[MATERIAL SUPPLIED]
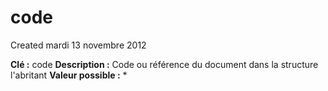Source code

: code
====
Created mardi 13 novembre 2012

**Clé :** code
**Description :**  Code ou référence du document dans la structure l'abritant
**Valeur possible :** *
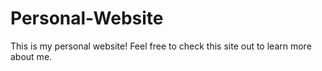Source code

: # Personal-Website

This is my personal website! Feel free to check this site out to learn more about me.


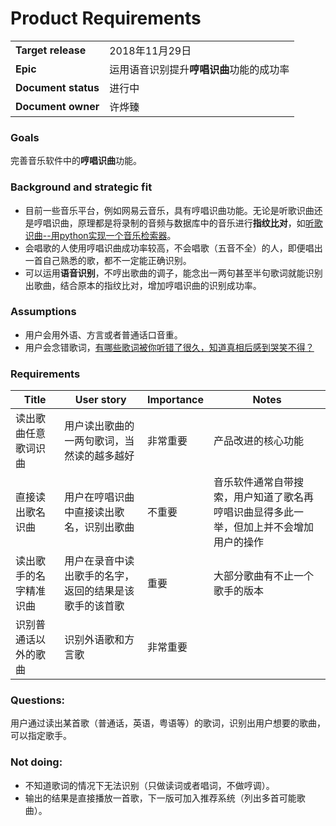 # Product  Requirements

|               |               |
| ------------- | ------------- |
| **Target release**  | 2018年11月29日  |
| **Epic**  | 运用语音识别提升**哼唱识曲**功能的成功率  |
| **Document status**  | 进行中  |
| **Document owner**  | 许烨臻  |


### Goals
完善音乐软件中的**哼唱识曲**功能。

### Background and strategic fit
* 目前一些音乐平台，例如网易云音乐，具有哼唱识曲功能。无论是听歌识曲还是哼唱识曲，原理都是将录制的音频与数据库中的音乐进行**指纹比对**，如[听歌识曲--用python实现一个音乐检索器](https://blog.csdn.net/sinat_38682860/article/details/80735513)。
* 会唱歌的人使用哼唱识曲成功率较高，不会唱歌（五音不全）的人，即便唱出一首自己熟悉的歌，都不一定能正确识别。
* 可以运用**语音识别**，不哼出歌曲的调子，能念出一两句甚至半句歌词就能识别出歌曲，结合原本的指纹比对，增加哼唱识曲的识别成功率。

### Assumptions 
* 用户会用外语、方言或者普通话口音重。
* 用户会念错歌词，[有哪些歌词被你听错了很久，知道真相后感到哭笑不得？](https://www.zhihu.com/question/297225697/answer/508864493)


### Requirements
| **Title**   |    **User story**   |  **Importance**|     **Notes**    |
| ------------- | ------------- |------------- |------------- |
| 读出歌曲任意歌词识曲 | 用户读出歌曲的一两句歌词，当然读的越多越好 | 非常重要 | 产品改进的核心功能 |
| 直接读出歌名识曲 | 用户在哼唱识曲中直接读出歌名，识别出歌曲 | 不重要 | 音乐软件通常自带搜索，用户知道了歌名再哼唱识曲显得多此一举，但加上并不会增加用户的操作 |
| 读出歌手的名字精准识曲 | 用户在录音中读出歌手的名字，返回的结果是该歌手的该首歌 | 重要 | 大部分歌曲有不止一个歌手的版本 |
| 识别普通话以外的歌曲 | 识别外语歌和方言歌 | 非常重要 | |


### Questions: 
用户通过读出某首歌（普通话，英语，粤语等）的歌词，识别出用户想要的歌曲，可以指定歌手。


### Not doing: 
* 不知道歌词的情况下无法识别（只做读词或者唱词，不做哼调）。
* 输出的结果是直接播放一首歌，下一版可加入推荐系统（列出多首可能歌曲）。
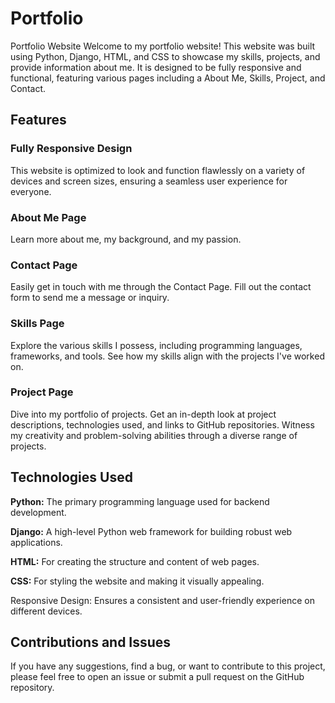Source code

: # Portfolio

Portfolio Website
Welcome to my portfolio website! This website was built using Python, Django, HTML, and CSS to showcase my skills, projects, and provide information about me. It is designed to be fully responsive and functional, featuring various pages including a About Me, Skills, Project, and Contact.

## **Features**
### **Fully Responsive Design**
This website is optimized to look and function flawlessly on a variety of devices and screen sizes, ensuring a seamless user experience for everyone.

### **About Me Page**
Learn more about me, my background, and my passion.

### **Contact Page**
Easily get in touch with me through the Contact Page. Fill out the contact form to send me a message or inquiry.

### **Skills Page**
Explore the various skills I possess, including programming languages, frameworks, and tools. See how my skills align with the projects I've worked on.

### **Project Page**
Dive into my portfolio of projects. Get an in-depth look at project descriptions, technologies used, and links to GitHub repositories. Witness my creativity and problem-solving abilities through a diverse range of projects.

## **Technologies Used**
**Python:** The primary programming language used for backend development.

**Django:** A high-level Python web framework for building robust web applications.

**HTML:** For creating the structure and content of web pages.

**CSS:** For styling the website and making it visually appealing.

Responsive Design: Ensures a consistent and user-friendly experience on different devices.

## **Contributions and Issues**
If you have any suggestions, find a bug, or want to contribute to this project, please feel free to open an issue or submit a pull request on the GitHub repository.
[/MATERIAL SUPPLIED]
# WHAT IS BEING ASKED
In the data above, start at the line that has "This website is", stop after the line that has "### **Project Page**", and print every line in between exactly as it stands.

# REPLY TO THE EXERCISE
This website is optimized to look and function flawlessly on a variety of devices and screen sizes, ensuring a seamless user experience for everyone.

### **About Me Page**
Learn more about me, my background, and my passion.

### **Contact Page**
Easily get in touch with me through the Contact Page. Fill out the contact form to send me a message or inquiry.

### **Skills Page**
Explore the various skills I possess, including programming languages, frameworks, and tools. See how my skills align with the projects I've worked on.

### **Project Page**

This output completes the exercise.